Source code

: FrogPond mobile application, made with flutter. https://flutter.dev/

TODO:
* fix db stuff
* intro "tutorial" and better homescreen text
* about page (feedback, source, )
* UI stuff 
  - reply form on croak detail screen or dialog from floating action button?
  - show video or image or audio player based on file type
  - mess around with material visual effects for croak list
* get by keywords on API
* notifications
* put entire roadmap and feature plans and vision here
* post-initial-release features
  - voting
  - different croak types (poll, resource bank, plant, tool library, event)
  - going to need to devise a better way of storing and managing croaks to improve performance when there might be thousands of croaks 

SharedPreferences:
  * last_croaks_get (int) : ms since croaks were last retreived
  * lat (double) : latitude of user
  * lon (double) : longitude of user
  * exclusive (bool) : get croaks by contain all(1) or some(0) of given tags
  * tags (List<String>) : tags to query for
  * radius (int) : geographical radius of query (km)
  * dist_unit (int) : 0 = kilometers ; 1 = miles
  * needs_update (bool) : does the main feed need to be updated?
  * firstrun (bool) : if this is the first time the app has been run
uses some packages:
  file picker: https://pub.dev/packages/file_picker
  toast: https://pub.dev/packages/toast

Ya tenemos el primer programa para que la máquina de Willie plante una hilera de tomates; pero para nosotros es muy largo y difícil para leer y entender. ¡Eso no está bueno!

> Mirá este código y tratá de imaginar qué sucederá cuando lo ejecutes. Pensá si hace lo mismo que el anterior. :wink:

What the task requires: Give the number of lines in the listing that contain the word "packages", leaving out all other words.

Answer section: 3